§ ACTIVITY:
Restate the records that follow. Every word must match.

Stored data
__________________________________________________

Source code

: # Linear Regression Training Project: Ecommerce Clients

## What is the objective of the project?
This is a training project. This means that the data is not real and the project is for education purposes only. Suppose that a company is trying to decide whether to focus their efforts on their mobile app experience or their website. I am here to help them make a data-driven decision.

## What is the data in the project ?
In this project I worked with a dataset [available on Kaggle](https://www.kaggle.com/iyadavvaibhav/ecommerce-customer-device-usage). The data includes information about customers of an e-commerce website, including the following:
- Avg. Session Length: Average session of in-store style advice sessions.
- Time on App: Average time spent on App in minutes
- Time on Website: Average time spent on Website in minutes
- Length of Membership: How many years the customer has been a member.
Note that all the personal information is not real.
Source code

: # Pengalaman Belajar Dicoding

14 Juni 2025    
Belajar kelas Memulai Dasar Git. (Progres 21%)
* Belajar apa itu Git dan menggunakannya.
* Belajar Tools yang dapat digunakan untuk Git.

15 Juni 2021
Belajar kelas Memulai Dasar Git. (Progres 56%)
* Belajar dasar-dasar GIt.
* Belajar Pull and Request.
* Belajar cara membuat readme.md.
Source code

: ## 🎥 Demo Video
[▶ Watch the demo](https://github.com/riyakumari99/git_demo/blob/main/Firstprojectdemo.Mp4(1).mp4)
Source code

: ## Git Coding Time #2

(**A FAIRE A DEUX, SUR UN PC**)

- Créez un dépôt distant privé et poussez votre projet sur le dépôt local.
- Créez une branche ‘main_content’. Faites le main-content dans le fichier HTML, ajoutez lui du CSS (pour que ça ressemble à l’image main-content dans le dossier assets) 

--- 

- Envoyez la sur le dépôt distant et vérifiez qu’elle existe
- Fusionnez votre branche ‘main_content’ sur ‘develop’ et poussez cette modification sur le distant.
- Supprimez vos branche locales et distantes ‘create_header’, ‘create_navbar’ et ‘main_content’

__________________________________________________

§ PROBLEM SOLUTION:
Source code

: # Linear Regression Training Project: Ecommerce Clients

## What is the objective of the project?
This is a training project. This means that the data is not real and the project is for education purposes only. Suppose that a company is trying to decide whether to focus their efforts on their mobile app experience or their website. I am here to help them make a data-driven decision.

## What is the data in the project ?
In this project I worked with a dataset [available on Kaggle](https://www.kaggle.com/iyadavvaibhav/ecommerce-customer-device-usage). The data includes information about customers of an e-commerce website, including the following:
- Avg. Session Length: Average session of in-store style advice sessions.
- Time on App: Average time spent on App in minutes
- Time on Website: Average time spent on Website in minutes
- Length of Membership: How many years the customer has been a member.
Note that all the personal information is not real.
Source code

: # Pengalaman Belajar Dicoding

14 Juni 2025    
Belajar kelas Memulai Dasar Git. (Progres 21%)
* Belajar apa itu Git dan menggunakannya.
* Belajar Tools yang dapat digunakan untuk Git.

15 Juni 2021
Belajar kelas Memulai Dasar Git. (Progres 56%)
* Belajar dasar-dasar GIt.
* Belajar Pull and Request.
* Belajar cara membuat readme.md.
Source code

: ## 🎥 Demo Video
[▶ Watch the demo](https://github.com/riyakumari99/git_demo/blob/main/Firstprojectdemo.Mp4(1).mp4)
Source code

: ## Git Coding Time #2

(**A FAIRE A DEUX, SUR UN PC**)

- Créez un dépôt distant privé et poussez votre projet sur le dépôt local.
- Créez une branche ‘main_content’. Faites le main-content dans le fichier HTML, ajoutez lui du CSS (pour que ça ressemble à l’image main-content dans le dossier assets) 

--- 

- Envoyez la sur le dépôt distant et vérifiez qu’elle existe
- Fusionnez votre branche ‘main_content’ sur ‘develop’ et poussez cette modification sur le distant.
- Supprimez vos branche locales et distantes ‘create_header’, ‘create_navbar’ et ‘main_content’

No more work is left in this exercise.